On NBA Draft night 2015, something of a perfect storm happened. As Justise Winslow tumbled down the board, the Boston Celtics allegedly scrambled frantically to find a way to trade up and take him. The Charlotte Hornets, meanwhile, were right in the path of the fall, and by the time Winslow was on the board for them at No. 9 overall, the frenzy among fans was growing to huge proportions.
The Celtics, again, allegedly, offered a total of six picks, or four first-round picks, in order to move up into the ninth pick and take Winslow.
According to Frank Kaminsky, in his reddit AMA, the reporting that flew around that night was not accurate. “The draft night reporting was just off. The 6 picks thing got blown of [sic] of proportion. Went from 2 to 4 to 6 in like 2 days of media reporting but whatever.”

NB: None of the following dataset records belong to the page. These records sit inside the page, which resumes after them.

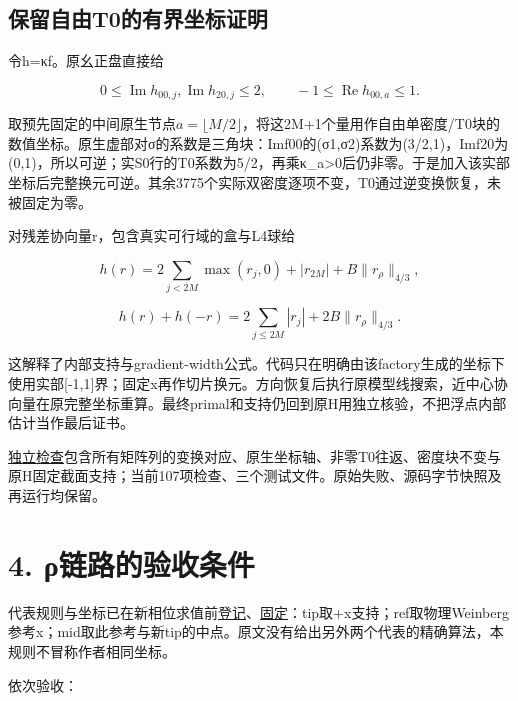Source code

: \documentclass[
  10pt,
  a4paper,
]{article}
\begin{document}
\subsection{保留自由T0的有界坐标证明}\label{ux4fddux7559ux81eaux7531t0ux7684ux6709ux754cux5750ux6807ux8bc1ux660e}

令h=κf。原幺正盘直接给

\[0\le\operatorname{Im}h_{00,j},\operatorname{Im}h_{20,j}\le2,
\qquad -1\le\operatorname{Re}h_{00,a}\le1.\]

取预先固定的中间原生节点\(a=\lfloor M/2\rfloor\)，将这2M+1个量用作自由单密度/T0块的数值坐标。原生虚部对σ的系数是三角块：Imf00的(σ1,σ2)系数为(3/2,1)，Imf20为(0,1)，所以可逆；实S0行的T0系数为5/2，再乘κ\_a\textgreater0后仍非零。于是加入该实部坐标后完整换元可逆。其余3775个实际双密度逐项不变，T0通过逆变换恢复，未被固定为零。

对残差协向量r，包含真实可行域的盒与L4球给

\[h(r)=2\sum_{j<2M}\max(r_j,0)+|r_{2M}|+B\|r_\rho\|_{4/3},\]

\[h(r)+h(-r)=2\sum_{j\le2M}|r_j|+2B\|r_\rho\|_{4/3}.\]

这解释了内部支持与gradient-width公式。代码只在明确由该factory生成的坐标下使用实部{[}-1,1{]}界；固定x再作切片换元。方向恢复后执行原模型线搜索，近中心协向量在原完整坐标重算。最终primal和支持仍回到原H用独立核验，不把浮点内部估计当作最后证书。

\href{../verification_PV_bounded_coordinates.json}{独立检查}包含所有矩阵列的变换对应、原生坐标轴、非零T0往返、密度块不变与原H固定截面支持；当前107项检查、三个测试文件。原始失败、源码字节快照及再运行均保留。

\section{4.
ρ链路的验收条件}\label{ux3c1ux94feux8defux7684ux9a8cux6536ux6761ux4ef6}

代表规则与坐标已在新相位求值前\href{../PV_REPRESENTATIVE_RULE.json}{登记}、\href{../PV_FIXED_COORDINATES.json}{固定}：tip取+x支持；ref取物理Weinberg参考x；mid取此参考与新tip的中点。原文没有给出另外两个代表的精确算法，本规则不冒称作者相同坐标。

依次验收：
\end{document}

The Celtics are a team that has a bit of a reputation for misleading the media. The Hornets are a team that, especially under the Rich Cho regime, was notorious for not interacting with the media about things that weren’t official, and even sometimes things that were.
Add in Zach Lowe just beginning to make the shift from analytic writer to newsbreaker, some vague quotes from Curtis Polk and Dan Le Batard that referenced an offer but not the contents thereof, and Frank being Frank, and you just had the perfect recipe for misinformation to fly.
Sources that have a high degree of credibility were seemingly corroborating this insane story that the Hornets had passed up this huge offer and drafted that goofy tall guy (who actually turned out fine, in context of the ninth pick).
Three years later, Hornets fans can finally have some closure about that draft. They may not know the exact offer, but they can rest easy in that the crazy things that were reported (even if they were under an old regime), weren’t true, and that the most inside of inside sources has confirmed it.
They can stop holding that crazy offer over Frank’s head, because it didn’t exist, and maybe, just maybe, they can start to appreciate Frank as a player — just in time for him to hit restricted free agency — rather than bemoaning the mythical picks.